Opponents of gun control in the United States have a powerful ally in domestic law, because their Constitution contains a right to ‘keep and bear arms.’ Since the Heller Supreme Court case in 2008, this has been interpreted as an individual right which can trump legislative gun bans.
In the context of the 2016 Presidential primaries, gun control is once again being hotly contested in the US, and Australia has been drawn into the debate. In 2016, then Prime Minister John Howard ramped up Australia’s already strict handgun controls by effectively banning private ownership of ‘long guns’ (especially [semi-]automatic and self-loading rifles and shotguns) and initiating a huge national buyback in the wake of the Port Arthur massacre. Spurious claims by US presidential hopefuls about the effectiveness of such measures have led him to defend this policy, which is one of his Government’s most important legacies. In his CBS interview (which, by the way, is not as entertaining as his fantastic one with John Oliver on the same subject), Howard said:
People used to say to me, ‘You violated my human rights by taking away my gun’, and I’d (say), ‘I understand that. Will you please understand the argument, the greatest human right of all is to live a safe life without fear of random murder’.

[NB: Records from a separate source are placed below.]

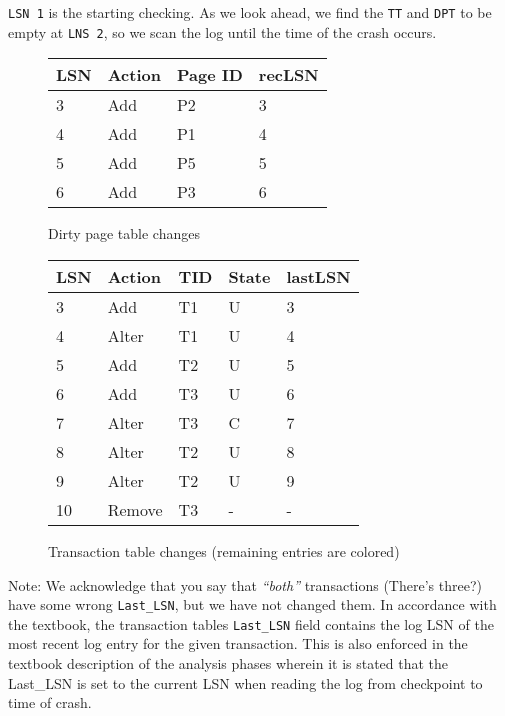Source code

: \begin{multicols}{2}

{\tt LSN 1} is the starting checking. As we look ahead, we find the {\tt TT} and
{\tt DPT} to be empty at {\tt LNS 2}, so we scan the log until the time of the
crash occurs.

\begin{figure}[H]
    \centering
    \begin{tabular}{|l|l|l|l|}
        \hline
        {\bf LSN} & {\bf Action} & {\bf Page ID} & {\bf recLSN} \\ \hline
        3 & Add     & P2 & 3  \\ \hline
        4 & Add     & P1 & 4  \\ \hline
        5 & Add     & P5 & 5  \\ \hline
        6 & Add     & P3 & 6  \\ \hline
    \end{tabular}
    \caption{Dirty page table changes}
    \label{fig:dpt}
\end{figure}

\colbreak

\begin{figure}[H]
    \centering
    \begin{tabular}{|l|l|l|l|l|}
        \hline
        {\bf LSN} & {\bf Action}   & {\bf TID}  & {\bf State}  & {\bf lastLSN} \\ \hline
        3  & Add     & T1 & U & 3 \\ \hline %
        \rowcolor{awesomecolor}
        4  & Alter   & T1 & U & 4 \\ \hline %
        5  & Add     & T2 & U & 5 \\ \hline
        6  & Add     & T3 & U & 6 \\ \hline
        7  & Alter   & T3 & C & 7 \\ \hline
        8  & Alter   & T2 & U & 8 \\ \hline
        \rowcolor{awesomecolor}
        9  & Alter   & T2 & U & 9 \\ \hline
        10 & Remove  & T3 & - & - \\ \hline
    \end{tabular}
    \caption{Transaction table changes (remaining entries are colored)}
    \label{fig:tt}
\end{figure}

\end{multicols}

Note: We acknowledge that you say that {\it ``both''} transactions (There's three?) have some wrong {\tt Last\_LSN}, but we have not changed them. In accordance with the textbook, the transaction tables {\tt Last\_LSN} field contains the log LSN of the most recent log entry for the given transaction. This is also enforced in the textbook description of the analysis phases wherein it is stated that the {Last\_LSN} is set to the current LSN when reading the log from checkpoint to time of crash.\\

Q: So is there really a human right to own a gun?
No there isn’t. John Howard was probably just being polite. The US Constitution is alone (at least amongst democracies) on this one.
According to the preamble to the International Covenant on Civil and Political Rights (ICCPR), human rights ‘derive from the inherent dignity of the human person’ and are aimed at achieving ‘freedom from fear and want.’ Human rights are essentially the opposite of guns.

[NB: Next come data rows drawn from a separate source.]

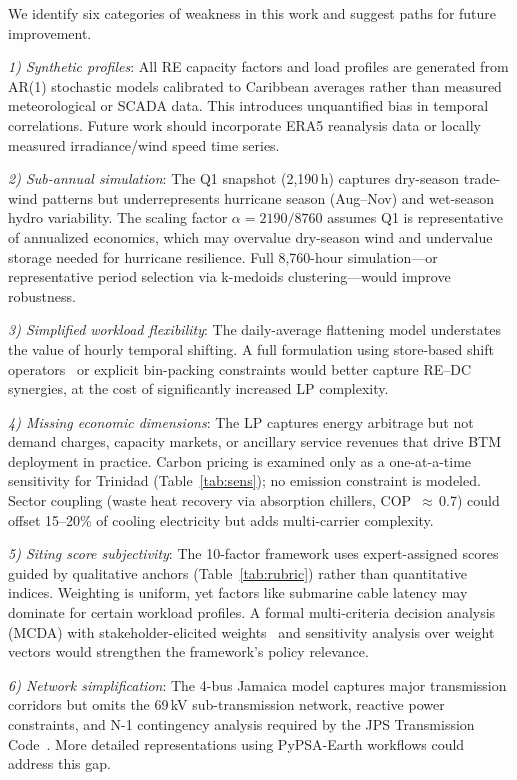 \documentclass[conference,10pt]{IEEEtran}
\begin{document}
We identify six categories of weakness in this work and suggest paths for future improvement.

\textit{1) Synthetic profiles}: All RE capacity factors and load profiles are generated from AR(1) stochastic models calibrated to Caribbean averages rather than measured meteorological or SCADA data. This introduces unquantified bias in temporal correlations. Future work should incorporate ERA5 reanalysis data or locally measured irradiance/wind speed time series.

\textit{2) Sub-annual simulation}: The Q1 snapshot (2{,}190\,h) captures dry-season trade-wind patterns but underrepresents hurricane season (Aug--Nov) and wet-season hydro variability. The scaling factor $\alpha = 2190/8760$ assumes Q1 is representative of annualized economics, which may overvalue dry-season wind and undervalue storage needed for hurricane resilience. Full 8{,}760-hour simulation---or representative period selection via k-medoids clustering---would improve robustness.

\textit{3) Simplified workload flexibility}: The daily-average flattening model understates the value of hourly temporal shifting. A full formulation using store-based shift operators~\cite{google247} or explicit bin-packing constraints would better capture RE--DC synergies, at the cost of significantly increased LP complexity.

\textit{4) Missing economic dimensions}: The LP captures energy arbitrage but not demand charges, capacity markets, or ancillary service revenues that drive BTM deployment in practice. Carbon pricing is examined only as a one-at-a-time sensitivity for Trinidad (Table~\ref{tab:sens}); no emission constraint is modeled. Sector coupling (waste heat recovery via absorption chillers, COP~$\approx$\,0.7) could offset 15--20\% of cooling electricity but adds multi-carrier complexity.

\textit{5) Siting score subjectivity}: The 10-factor framework uses expert-assigned scores guided by qualitative anchors (Table~\ref{tab:rubric}) rather than quantitative indices. Weighting is uniform, yet factors like submarine cable latency may dominate for certain workload profiles. A formal multi-criteria decision analysis (MCDA) with stakeholder-elicited weights~\cite{uli2024} and sensitivity analysis over weight vectors would strengthen the framework's policy relevance.

\textit{6) Network simplification}: The 4-bus Jamaica model captures major transmission corridors but omits the 69\,kV sub-transmission network, reactive power constraints, and N-1 contingency analysis required by the JPS Transmission Code~\cite{jps_grid}. More detailed representations using PyPSA-Earth workflows could address this gap.
\end{document}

Amnesty International, as it happens, has called gun violence in the US a human rights crisis.
Even the pro-gun Independence Institute, which argues that gun confiscation has led to increases in human rights abuses in some countries, does not claim that there is a right to possess arms or defend yourself with them at international law.
Q: Isn’t it a government’s duty to keep people safe? What if they just want to defend themselves from criminals?
Well yes, governments have a duty under the ICCPR to ensure people are secure (article 9) and that they are not arbitrarily deprived of life (article 6). That’s what police are for (or, in extremis, the military). A government acting in accordance with its human rights obligations, along with criminological evidence, would seek to maximise the chances of personal safety for its citizens by minimising circulation of deadly weapons. The deadlier the weapon, the more control is likely to be justified.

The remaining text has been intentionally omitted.